#### AVAILABLE RECORDS

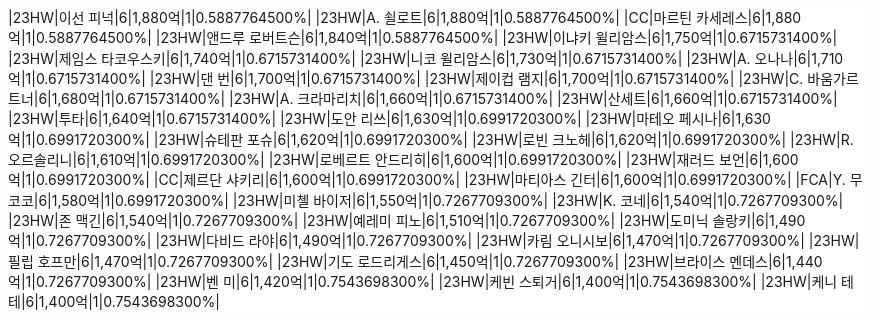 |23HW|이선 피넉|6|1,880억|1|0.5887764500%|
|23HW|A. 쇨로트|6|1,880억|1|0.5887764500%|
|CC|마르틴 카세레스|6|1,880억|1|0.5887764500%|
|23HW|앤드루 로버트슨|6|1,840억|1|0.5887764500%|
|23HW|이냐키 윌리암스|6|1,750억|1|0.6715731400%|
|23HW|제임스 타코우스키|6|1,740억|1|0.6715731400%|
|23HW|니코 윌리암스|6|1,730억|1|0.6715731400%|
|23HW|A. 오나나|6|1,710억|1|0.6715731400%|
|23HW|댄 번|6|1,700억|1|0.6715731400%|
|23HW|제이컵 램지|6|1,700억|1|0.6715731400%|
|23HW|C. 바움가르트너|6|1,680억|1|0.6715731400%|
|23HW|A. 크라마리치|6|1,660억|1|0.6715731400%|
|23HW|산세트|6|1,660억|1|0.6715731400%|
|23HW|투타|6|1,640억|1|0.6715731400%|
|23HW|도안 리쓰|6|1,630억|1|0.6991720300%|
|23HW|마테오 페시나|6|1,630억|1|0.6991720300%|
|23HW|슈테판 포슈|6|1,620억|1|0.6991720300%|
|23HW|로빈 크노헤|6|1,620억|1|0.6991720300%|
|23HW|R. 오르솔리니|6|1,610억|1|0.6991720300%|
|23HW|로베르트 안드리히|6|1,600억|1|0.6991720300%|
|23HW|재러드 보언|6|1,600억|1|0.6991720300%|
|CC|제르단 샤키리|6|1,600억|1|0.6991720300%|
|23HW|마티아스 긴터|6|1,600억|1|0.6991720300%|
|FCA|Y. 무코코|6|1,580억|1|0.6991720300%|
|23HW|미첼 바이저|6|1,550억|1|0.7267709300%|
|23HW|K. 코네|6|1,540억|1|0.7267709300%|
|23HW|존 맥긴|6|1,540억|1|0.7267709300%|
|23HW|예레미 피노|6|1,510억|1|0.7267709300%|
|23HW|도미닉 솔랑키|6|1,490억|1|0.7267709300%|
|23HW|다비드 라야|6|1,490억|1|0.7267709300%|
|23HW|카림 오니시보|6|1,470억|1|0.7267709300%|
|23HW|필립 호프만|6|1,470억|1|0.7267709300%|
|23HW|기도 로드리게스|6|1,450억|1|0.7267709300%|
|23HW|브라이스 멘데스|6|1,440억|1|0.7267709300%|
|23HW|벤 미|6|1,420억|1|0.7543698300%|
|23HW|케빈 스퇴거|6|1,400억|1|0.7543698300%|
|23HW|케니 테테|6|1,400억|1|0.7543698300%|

########

THE TASK: An exact copy of the entries above is required, with the pictures left out.

OUTPUT OF THE TASK:
 |23HW|이선 피넉|6|1,880억|1|0.5887764500%|
|23HW|A. 쇨로트|6|1,880억|1|0.5887764500%|
|CC|마르틴 카세레스|6|1,880억|1|0.5887764500%|
|23HW|앤드루 로버트슨|6|1,840억|1|0.5887764500%|
|23HW|이냐키 윌리암스|6|1,750억|1|0.6715731400%|
|23HW|제임스 타코우스키|6|1,740억|1|0.6715731400%|
|23HW|니코 윌리암스|6|1,730억|1|0.6715731400%|
|23HW|A. 오나나|6|1,710억|1|0.6715731400%|
|23HW|댄 번|6|1,700억|1|0.6715731400%|
|23HW|제이컵 램지|6|1,700억|1|0.6715731400%|
|23HW|C. 바움가르트너|6|1,680억|1|0.6715731400%|
|23HW|A. 크라마리치|6|1,660억|1|0.6715731400%|
|23HW|산세트|6|1,660억|1|0.6715731400%|
|23HW|투타|6|1,640억|1|0.6715731400%|
|23HW|도안 리쓰|6|1,630억|1|0.6991720300%|
|23HW|마테오 페시나|6|1,630억|1|0.6991720300%|
|23HW|슈테판 포슈|6|1,620억|1|0.6991720300%|
|23HW|로빈 크노헤|6|1,620억|1|0.6991720300%|
|23HW|R. 오르솔리니|6|1,610억|1|0.6991720300%|
|23HW|로베르트 안드리히|6|1,600억|1|0.6991720300%|
|23HW|재러드 보언|6|1,600억|1|0.6991720300%|
|CC|제르단 샤키리|6|1,600억|1|0.6991720300%|
|23HW|마티아스 긴터|6|1,600억|1|0.6991720300%|
|FCA|Y. 무코코|6|1,580억|1|0.6991720300%|
|23HW|미첼 바이저|6|1,550억|1|0.7267709300%|
|23HW|K. 코네|6|1,540억|1|0.7267709300%|
|23HW|존 맥긴|6|1,540억|1|0.7267709300%|
|23HW|예레미 피노|6|1,510억|1|0.7267709300%|
|23HW|도미닉 솔랑키|6|1,490억|1|0.7267709300%|
|23HW|다비드 라야|6|1,490억|1|0.7267709300%|
|23HW|카림 오니시보|6|1,470억|1|0.7267709300%|
|23HW|필립 호프만|6|1,470억|1|0.7267709300%|
|23HW|기도 로드리게스|6|1,450억|1|0.7267709300%|
|23HW|브라이스 멘데스|6|1,440억|1|0.7267709300%|
|23HW|벤 미|6|1,420억|1|0.7543698300%|
|23HW|케빈 스퇴거|6|1,400억|1|0.7543698300%|
|23HW|케니 테테|6|1,400억|1|0.7543698300%|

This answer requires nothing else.